> WORK INSTRUCTIONS: How many lines of the data contain the word "This"? Give only that number.

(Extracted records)
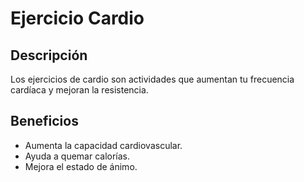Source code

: # Ejercicio Cardio 

## Descripción
Los ejercicios de cardio son actividades que aumentan tu frecuencia cardíaca y mejoran la resistencia.

## Beneficios 
- Aumenta la capacidad cardiovascular.
- Ayuda a quemar calorías.
- Mejora el estado de ánimo.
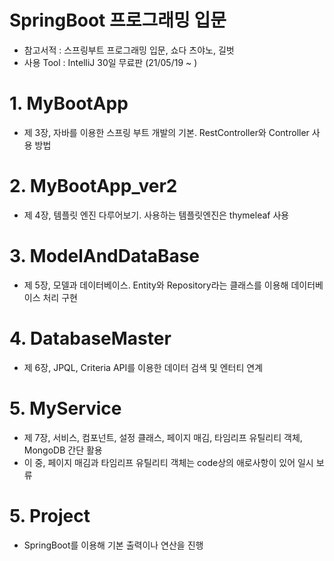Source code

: # SpringBoot 프로그래밍 입문
- 참고서적 : 스프링부트 프로그래밍 입문, 쇼다 츠야노, 길벗
- 사용 Tool : IntelliJ 30일 무료판 (21/05/19 ~ )

# 1. MyBootApp 
- 제 3장, 자바를 이용한 스프링 부트 개발의 기본. RestController와 Controller 사용 방법

# 2. MyBootApp_ver2
- 제 4장, 템플릿 엔진 다루어보기. 사용하는 템플릿엔진은 thymeleaf 사용

# 3. ModelAndDataBase
- 제 5장, 모델과 데이터베이스. Entity와 Repository라는 클래스를 이용해 데이터베이스 처리 구현

# 4. DatabaseMaster
- 제 6장, JPQL, Criteria API를 이용한 데이터 검색 및 엔터티 연계

# 5. MyService
- 제 7장, 서비스, 컴포넌트, 설정 클래스, 페이지 매김, 타임리프 유틸리티 객체, MongoDB 간단 활용
- 이 중, 페이지 매김과 타임리프 유틸리티 객체는 code상의 애로사항이 있어 일시 보류

# 5. Project 
- SpringBoot를 이용해 기본 출력이나 연산을 진행
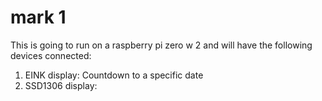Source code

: # mark 1

This is going to run on a raspberry pi zero w 2 and will have the following devices connected:

1. EINK display: Countdown to a specific date
2. SSD1306 display:
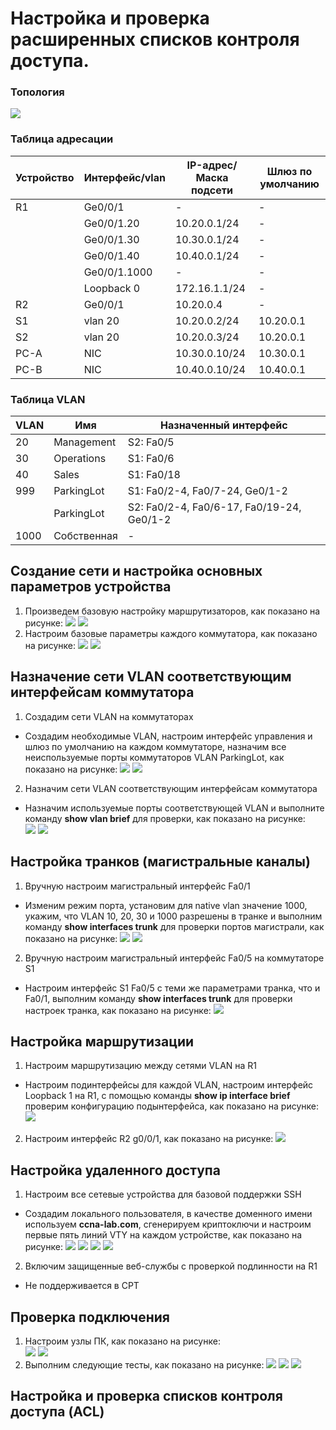 # Настройка и проверка расширенных списков контроля доступа.

### Топология
![](https://github.com/devops-user/otus/blob/main/homeworks/homework_29/images/topo.png)

### Таблица адресации
| Устройство | Интерфейс/vlan | IP-адрес/Маска подсети | Шлюз по умолчанию |
--- | --- | --- | --- |
| R1 | Ge0/0/1 | - | - |
|  | Ge0/0/1.20 | 10.20.0.1/24 | - |
|  | Ge0/0/1.30 | 10.30.0.1/24 | - |
|  | Ge0/0/1.40 | 10.40.0.1/24 | - |
|  | Ge0/0/1.1000 | - | - |
|  | Loopback 0 | 172.16.1.1/24 | - |
| R2 | Ge0/0/1 | 10.20.0.4 | - |
| S1 | vlan 20 | 10.20.0.2/24 | 10.20.0.1 |
| S2 | vlan 20 | 10.20.0.3/24 | 10.20.0.1 |
| PC-A | NIC | 10.30.0.10/24 | 10.30.0.1 |
| PC-B | NIC | 10.40.0.10/24 | 10.40.0.1 |

### Таблица VLAN
| VLAN | Имя | Назначенный интерфейс |
--- | ---| --- |
| 20 | Management | S2: Fa0/5 |
| 30 | Operations | S1: Fa0/6 |
| 40 | Sales | S1: Fa0/18 |
| 999 | ParkingLot | S1: Fa0/2-4, Fa0/7-24, Ge0/1-2 |
|  | ParkingLot | S2: Fa0/2-4, Fa0/6-17, Fa0/19-24, Ge0/1-2 |
| 1000 | Собственная | - |

## Создание сети и настройка основных параметров устройства
1. Произведем базовую настройку маршрутизаторов, как показано на рисунке:
![](https://github.com/devops-user/otus/blob/main/homeworks/homework_29/images/R1.png)
![](https://github.com/devops-user/otus/blob/main/homeworks/homework_29/images/R2.png)
3. Настроим базовые параметры каждого коммутатора, как показано на рисунке:
![](https://github.com/devops-user/otus/blob/main/homeworks/homework_29/images/S1.png)
![](https://github.com/devops-user/otus/blob/main/homeworks/homework_29/images/S2.png)

## Назначение сети VLAN соответствующим интерфейсам коммутатора
1. Создадим сети VLAN на коммутаторах
  * Создадим необходимые VLAN, настроим интерфейс управления и шлюз по умолчанию на каждом коммутаторе, назначим все неиспользуемые порты коммутаторов VLAN ParkingLot, как показано на рисунке:
![](https://github.com/devops-user/otus/blob/main/homeworks/homework_29/images/S1_vlan.png)
![](https://github.com/devops-user/otus/blob/main/homeworks/homework_29/images/S2_vlan.png)

2. Назначим сети VLAN соответствующим интерфейсам коммутатора
  * Назначим используемые порты соответствующей VLAN и выполните команду **show vlan brief** для проверки, как показано на рисунке:  
![](https://github.com/devops-user/otus/blob/main/homeworks/homework_29/images/S1_vlan2.png)
![](https://github.com/devops-user/otus/blob/main/homeworks/homework_29/images/S2_vlan2.png)

## Настройка транков (магистральные каналы)
1. Вручную настроим магистральный интерфейс Fa0/1
  * Изменим режим порта, установим для native vlan значение 1000, укажим, что VLAN 10, 20, 30 и 1000 разрешены в транке и выполним команду **show interfaces trunk** для проверки портов магистрали, как показано на рисунке:
![](https://github.com/devops-user/otus/blob/main/homeworks/homework_29/images/S1_trunk.png)
![](https://github.com/devops-user/otus/blob/main/homeworks/homework_29/images/S2_trunk.png)
2. Вручную настроим магистральный интерфейс Fa0/5 на коммутаторе S1
  * Настроим интерфейс S1 Fa0/5 с теми же параметрами транка, что и Fa0/1,	выполним команду **show interfaces trunk** для проверки настроек транка, как показано на рисунке:
![](https://github.com/devops-user/otus/blob/main/homeworks/homework_29/images/S1_trunk2.png)

## Настройка маршрутизации
1. Настроим маршрутизацию между сетями VLAN на R1
  * Настроим подинтерфейсы для каждой VLAN, настроим интерфейс Loopback 1 на R1, с помощью команды **show ip interface brief** проверим конфигурацию подынтерфейса, как показано на рисунке:
![](https://github.com/devops-user/otus/blob/main/homeworks/homework_29/images/R1_vlan.png)
2. Настроим интерфейс R2 g0/0/1, как показано на рисунке:
![](https://github.com/devops-user/otus/blob/main/homeworks/homework_29/images/R2_ip.png)

## Настройка удаленного доступа
1. Настроим все сетевые устройства для базовой поддержки SSH
  * Создадим локального пользователя, в качестве доменного имени используем **ccna-lab.com**, сгенерируем криптоключи и настроим первые пять линий VTY на каждом устройстве, как показано на рисунке:
![](https://github.com/devops-user/otus/blob/main/homeworks/homework_29/images/R1_ssh.png)
![](https://github.com/devops-user/otus/blob/main/homeworks/homework_29/images/R2_ssh.png)
![](https://github.com/devops-user/otus/blob/main/homeworks/homework_29/images/S1_ssh.png)
![](https://github.com/devops-user/otus/blob/main/homeworks/homework_29/images/S2_ssh.png)
2. Включим защищенные веб-службы с проверкой подлинности на R1
  * Не поддерживается в CPT

## Проверка подключения
1. Настроим узлы ПК, как показано на рисунке:  
![](https://github.com/devops-user/otus/blob/main/homeworks/homework_29/images/PC-A_ip.png)
![](https://github.com/devops-user/otus/blob/main/homeworks/homework_29/images/PC-B_ip.png)
2. Выполним следующие тесты, как показано на рисунке:
![](https://github.com/devops-user/otus/blob/main/homeworks/homework_29/images/PC-A_test.png)
![](https://github.com/devops-user/otus/blob/main/homeworks/homework_29/images/PC-B_test.png)
![](https://github.com/devops-user/otus/blob/main/homeworks/homework_29/images/PC-B_test2.png)

## Настройка и проверка списков контроля доступа (ACL)
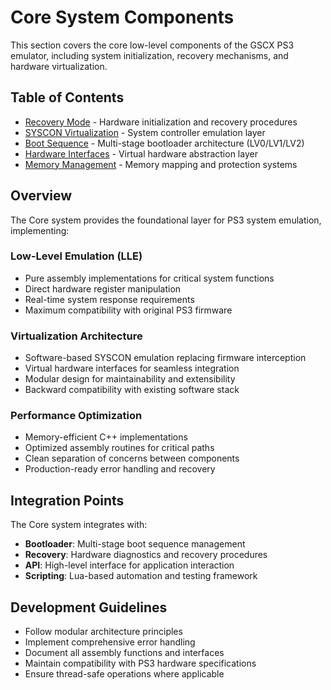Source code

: # Core System Components

This section covers the core low-level components of the GSCX PS3 emulator, including system initialization, recovery mechanisms, and hardware virtualization.

## Table of Contents

- [Recovery Mode](recovery-mode.md) - Hardware initialization and recovery procedures
- [SYSCON Virtualization](syscon-virtualization.md) - System controller emulation layer
- [Boot Sequence](boot-sequence.md) - Multi-stage bootloader architecture (LV0/LV1/LV2)
- [Hardware Interfaces](hardware-interfaces.md) - Virtual hardware abstraction layer
- [Memory Management](memory-management.md) - Memory mapping and protection systems

## Overview

The Core system provides the foundational layer for PS3 system emulation, implementing:

### Low-Level Emulation (LLE)
- Pure assembly implementations for critical system functions
- Direct hardware register manipulation
- Real-time system response requirements
- Maximum compatibility with original PS3 firmware

### Virtualization Architecture
- Software-based SYSCON emulation replacing firmware interception
- Virtual hardware interfaces for seamless integration
- Modular design for maintainability and extensibility
- Backward compatibility with existing software stack

### Performance Optimization
- Memory-efficient C++ implementations
- Optimized assembly routines for critical paths
- Clean separation of concerns between components
- Production-ready error handling and recovery

## Integration Points

The Core system integrates with:
- **Bootloader**: Multi-stage boot sequence management
- **Recovery**: Hardware diagnostics and recovery procedures  
- **API**: High-level interface for application interaction
- **Scripting**: Lua-based automation and testing framework

## Development Guidelines

- Follow modular architecture principles
- Implement comprehensive error handling
- Document all assembly functions and interfaces
- Maintain compatibility with PS3 hardware specifications
- Ensure thread-safe operations where applicable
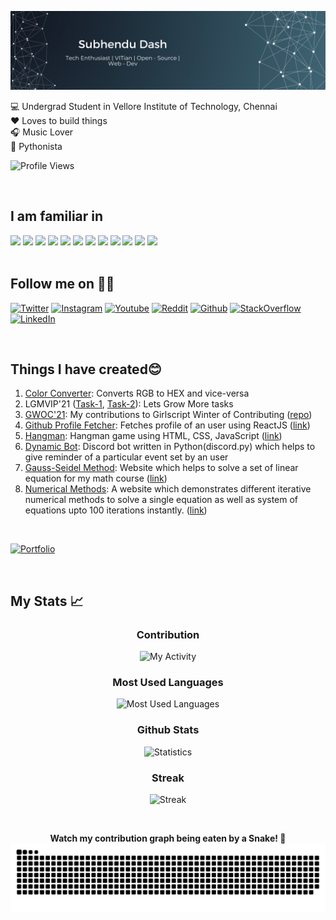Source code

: ![MastHead](images/banner_2.svg)

💻 Undergrad Student in Vellore Institute of Technology, Chennai<br>
:heart: Loves to build things<br>
🎧 Music Lover<br>
:snake: Pythonista

![Profile Views](https://komarev.com/ghpvc/?username=subhendudash02&color=blueviolet)

<br>

## I am familiar in

<div>
  <img src="https://img.shields.io/badge/Python-3776AB?style=for-the-badge&logo=python&logoColor=black"></img>
  <img src="https://img.shields.io/badge/C-00599C?style=for-the-badge&logo=c&logoColor=black"></img>
  <img src="https://img.shields.io/badge/C%2B%2B-00599C?style=for-the-badge&logo=c%2B%2B&logoColor=black"></img>
  <img src="https://img.shields.io/badge/HTML-orange?style=for-the-badge&logo=html5&logoColor=black"></img>
  <img src="https://img.shields.io/badge/CSS3-1572B6?style=for-the-badge&logo=css3&logoColor=black"></img>
  <img src="https://img.shields.io/badge/Bootstrap-563D7C?style=for-the-badge&logo=bootstrap&logoColor=black"></img>
  <img src="https://img.shields.io/badge/JavaScript-F7DF1E?style=for-the-badge&logo=javascript&logoColor=black"></img>
  <img src="https://img.shields.io/badge/React-20232A?style=for-the-badge&logo=react&logoColor=61DAFB"></img>
  <img src="https://img.shields.io/badge/Node.js-43853D?style=for-the-badge&logo=node.js&logoColor=black"></img>
  <img src="https://img.shields.io/badge/Java-ED8B00?style=for-the-badge&logo=java&logoColor=black"></img>
  <img src="https://img.shields.io/badge/Flutter-02569B?style=for-the-badge&logo=flutter&logoColor=black"></img>
  <img src="https://img.shields.io/badge/MongoDB-4EA94B?style=for-the-badge&logo=mongodb&logoColor=black"></img>
</div>

<br>

## Follow me on 🤝🏼

[![Twitter](https://img.shields.io/badge/Twitter-SubhenduDash02-blue.svg?&style=for-the-badge&logo=twitter)](https://www.twitter.com/SubhenduDash02/)
[![Instagram](https://img.shields.io/badge/Instagram-subu.dash-pink.svg?&style=for-the-badge&logo=instagram)](https://www.instagram.com/subu.dash/)
[![Youtube](https://img.shields.io/badge/Youtube-subhendu%20Dash-red.svg?&style=for-the-badge&logo=youtube)](https://www.youtube.com/channel/UCYawRTVHxMGvFMXW_fzcJfw)
[![Reddit](https://img.shields.io/badge/Reddit-Insane_Boi_-red.svg?&style=for-the-badge&logo=reddit)](https://www.reddit.com/user/Insane_Boi_)
[![Github](https://img.shields.io/badge/Github-subhendudash02-black.svg?&style=for-the-badge&logo=github)](https://github.com/subhendudash02/)
[![StackOverflow](https://img.shields.io/badge/StackOverflow-Subhendu%20Dash-orange.svg?&style=for-the-badge&logo=stackoverflow)](https://stackoverflow.com/users/14406184/subhendu-dash)
[![LinkedIn](https://img.shields.io/badge/linkedin-subhendu21-blue.svg?&style=for-the-badge&logo=linkedin)](https://www.linkedin.com/in/subhendu21/)

<br>

## Things I have created😊

1. [Color Converter](https://github.com/subhendudash02/RGB-HEX-and-HEX-RGB): Converts RGB to HEX and vice-versa
2. LGMVIP'21 ([Task-1](https://github.com/subhendudash02/LetsGrowMore-WebDev-Task-1), [Task-2](https://github.com/subhendudash02/LetsGrowMore-WebDev-Task-2)): Lets Grow More tasks
3. [GWOC'21](https://github.com/subhendudash02/GWOC21-contributions): My contributions to Girlscript Winter of Contributing ([repo](https://github.com/girlscript/winter-of-contributing))
4. [Github Profile Fetcher](https://github.com/subhendudash02/github-profile-fetcher): Fetches profile of an user using ReactJS ([link](https://subhendudash02.github.io/github-profile-fetcher/))
5. [Hangman](https://github.com/subhendudash02/hangman): Hangman game using HTML, CSS, JavaScript ([link](https://subhendudash02.github.io/hangman/))
6. [Dynamic Bot](https://github.com/subhendudash02/Dynamic-Bot): Discord bot written in Python(discord.py) which helps to give reminder of a particular event set by an user
7. [Gauss-Seidel Method](https://github.com/subhendudash02/Gauss-Seidel): Website which helps to solve a set of linear equation for my math course ([link](https://gauss-seidel.netlify.app/)) 
8. [Numerical Methods](https://github.com/subhendudash02/numerical-methods): A website which demonstrates different iterative numerical methods to solve a single equation as well as system of equations upto 100 iterations instantly. ([link](https://numerical-methods.netlify.app/))

<br>

[![Portfolio](https://img.shields.io/badge/Portfolio-blueviolet.svg?&style=for-the-badge)](https://subhendudash02.github.io/)

<br>

## My Stats 📈

<div align = "center">
  
### Contribution

![My Activity](https://activity-graph.herokuapp.com/graph?username=subhendudash02&theme=monokai)

### Most Used Languages
  
![Most Used Languages](https://github-readme-stats.vercel.app/api/top-langs/?username=subhendudash02&layout=compact&theme=monokai&langs_count=5)

### Github Stats

![Statistics](https://github-readme-stats.vercel.app/api?username=subhendudash02&show_icons=true&theme=monokai)

### Streak

![Streak](https://github-readme-streak-stats.herokuapp.com/?user=subhendudash02&theme=monokai)

<br>
  
<b>Watch my contribution graph being eaten by a Snake! 🐍</b>
![Snake](images/snake.svg)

> EXPECTED OUTPUT: 2